**Prompt**
Extract each line holding the word "with" from the entries.

**Saved entries**
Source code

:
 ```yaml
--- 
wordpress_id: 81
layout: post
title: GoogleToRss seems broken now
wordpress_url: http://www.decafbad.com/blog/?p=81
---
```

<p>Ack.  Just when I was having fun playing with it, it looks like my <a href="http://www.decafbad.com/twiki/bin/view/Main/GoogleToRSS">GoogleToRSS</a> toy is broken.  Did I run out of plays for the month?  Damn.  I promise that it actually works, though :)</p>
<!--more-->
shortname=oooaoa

--

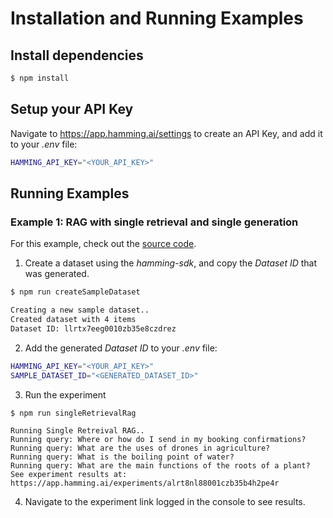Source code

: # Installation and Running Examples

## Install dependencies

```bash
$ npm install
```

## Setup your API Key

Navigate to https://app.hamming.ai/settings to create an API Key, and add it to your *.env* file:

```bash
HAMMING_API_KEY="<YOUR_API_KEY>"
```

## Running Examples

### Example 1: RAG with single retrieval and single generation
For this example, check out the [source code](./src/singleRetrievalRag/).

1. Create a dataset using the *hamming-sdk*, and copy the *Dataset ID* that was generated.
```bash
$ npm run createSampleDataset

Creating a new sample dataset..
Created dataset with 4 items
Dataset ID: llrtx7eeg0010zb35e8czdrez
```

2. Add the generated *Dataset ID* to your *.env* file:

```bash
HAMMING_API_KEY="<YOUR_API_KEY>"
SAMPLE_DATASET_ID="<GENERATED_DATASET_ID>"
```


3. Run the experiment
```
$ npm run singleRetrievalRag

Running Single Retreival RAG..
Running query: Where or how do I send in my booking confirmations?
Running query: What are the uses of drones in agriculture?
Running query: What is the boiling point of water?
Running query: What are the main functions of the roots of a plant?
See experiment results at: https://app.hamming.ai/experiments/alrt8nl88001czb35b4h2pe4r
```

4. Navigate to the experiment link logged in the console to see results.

**Your response**
<p>Ack.  Just when I was having fun playing with it, it looks like my <a href="http://www.decafbad.com/twiki/bin/view/Main/GoogleToRSS">GoogleToRSS</a> toy is broken.  Did I run out of plays for the month?  Damn.  I promise that it actually works, though :)</p>
### Example 1: RAG with single retrieval and single generation
Created dataset with 4 items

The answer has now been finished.